» **INSTRUCTIONS FOR THE TASK**: In full and without alteration, print the entries.

(Dataset excerpts)
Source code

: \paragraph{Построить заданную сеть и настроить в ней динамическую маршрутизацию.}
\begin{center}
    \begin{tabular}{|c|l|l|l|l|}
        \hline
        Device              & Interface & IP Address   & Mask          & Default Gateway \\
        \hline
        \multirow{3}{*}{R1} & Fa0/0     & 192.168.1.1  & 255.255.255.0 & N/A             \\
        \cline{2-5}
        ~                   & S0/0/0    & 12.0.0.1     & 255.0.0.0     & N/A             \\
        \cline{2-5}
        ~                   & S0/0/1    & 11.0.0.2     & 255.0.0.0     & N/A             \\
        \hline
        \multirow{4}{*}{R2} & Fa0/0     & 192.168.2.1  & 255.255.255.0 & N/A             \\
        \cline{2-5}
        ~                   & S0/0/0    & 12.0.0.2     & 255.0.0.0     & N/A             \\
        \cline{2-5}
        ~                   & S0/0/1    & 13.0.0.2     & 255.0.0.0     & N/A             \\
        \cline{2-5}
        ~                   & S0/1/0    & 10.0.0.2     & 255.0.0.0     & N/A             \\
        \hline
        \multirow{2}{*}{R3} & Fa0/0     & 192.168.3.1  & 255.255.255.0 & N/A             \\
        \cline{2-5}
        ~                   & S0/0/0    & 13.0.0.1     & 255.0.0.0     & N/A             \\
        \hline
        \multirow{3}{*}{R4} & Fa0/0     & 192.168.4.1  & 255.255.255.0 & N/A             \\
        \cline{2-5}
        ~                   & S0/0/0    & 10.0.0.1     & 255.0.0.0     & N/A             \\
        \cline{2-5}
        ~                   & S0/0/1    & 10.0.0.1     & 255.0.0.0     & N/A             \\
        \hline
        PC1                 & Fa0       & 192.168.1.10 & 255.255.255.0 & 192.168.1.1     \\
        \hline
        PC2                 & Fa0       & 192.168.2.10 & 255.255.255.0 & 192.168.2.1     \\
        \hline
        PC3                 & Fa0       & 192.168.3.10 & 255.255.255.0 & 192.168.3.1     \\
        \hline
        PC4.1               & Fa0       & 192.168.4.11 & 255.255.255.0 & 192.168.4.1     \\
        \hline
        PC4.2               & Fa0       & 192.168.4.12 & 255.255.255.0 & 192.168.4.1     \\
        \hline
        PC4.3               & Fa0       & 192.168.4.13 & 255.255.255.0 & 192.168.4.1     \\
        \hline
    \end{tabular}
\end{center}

» **SOLUTION TO THIS EXERCISE**:
Source code

: \paragraph{Построить заданную сеть и настроить в ней динамическую маршрутизацию.}
\begin{center}
    \begin{tabular}{|c|l|l|l|l|}
        \hline
        Device              & Interface & IP Address   & Mask          & Default Gateway \\
        \hline
        \multirow{3}{*}{R1} & Fa0/0     & 192.168.1.1  & 255.255.255.0 & N/A             \\
        \cline{2-5}
        ~                   & S0/0/0    & 12.0.0.1     & 255.0.0.0     & N/A             \\
        \cline{2-5}
        ~                   & S0/0/1    & 11.0.0.2     & 255.0.0.0     & N/A             \\
        \hline
        \multirow{4}{*}{R2} & Fa0/0     & 192.168.2.1  & 255.255.255.0 & N/A             \\
        \cline{2-5}
        ~                   & S0/0/0    & 12.0.0.2     & 255.0.0.0     & N/A             \\
        \cline{2-5}
        ~                   & S0/0/1    & 13.0.0.2     & 255.0.0.0     & N/A             \\
        \cline{2-5}
        ~                   & S0/1/0    & 10.0.0.2     & 255.0.0.0     & N/A             \\
        \hline
        \multirow{2}{*}{R3} & Fa0/0     & 192.168.3.1  & 255.255.255.0 & N/A             \\
        \cline{2-5}
        ~                   & S0/0/0    & 13.0.0.1     & 255.0.0.0     & N/A             \\
        \hline
        \multirow{3}{*}{R4} & Fa0/0     & 192.168.4.1  & 255.255.255.0 & N/A             \\
        \cline{2-5}
        ~                   & S0/0/0    & 10.0.0.1     & 255.0.0.0     & N/A             \\
        \cline{2-5}
        ~                   & S0/0/1    & 10.0.0.1     & 255.0.0.0     & N/A             \\
        \hline
        PC1                 & Fa0       & 192.168.1.10 & 255.255.255.0 & 192.168.1.1     \\
        \hline
        PC2                 & Fa0       & 192.168.2.10 & 255.255.255.0 & 192.168.2.1     \\
        \hline
        PC3                 & Fa0       & 192.168.3.10 & 255.255.255.0 & 192.168.3.1     \\
        \hline
        PC4.1               & Fa0       & 192.168.4.11 & 255.255.255.0 & 192.168.4.1     \\
        \hline
        PC4.2               & Fa0       & 192.168.4.12 & 255.255.255.0 & 192.168.4.1     \\
        \hline
        PC4.3               & Fa0       & 192.168.4.13 & 255.255.255.0 & 192.168.4.1     \\
        \hline
    \end{tabular}
\end{center}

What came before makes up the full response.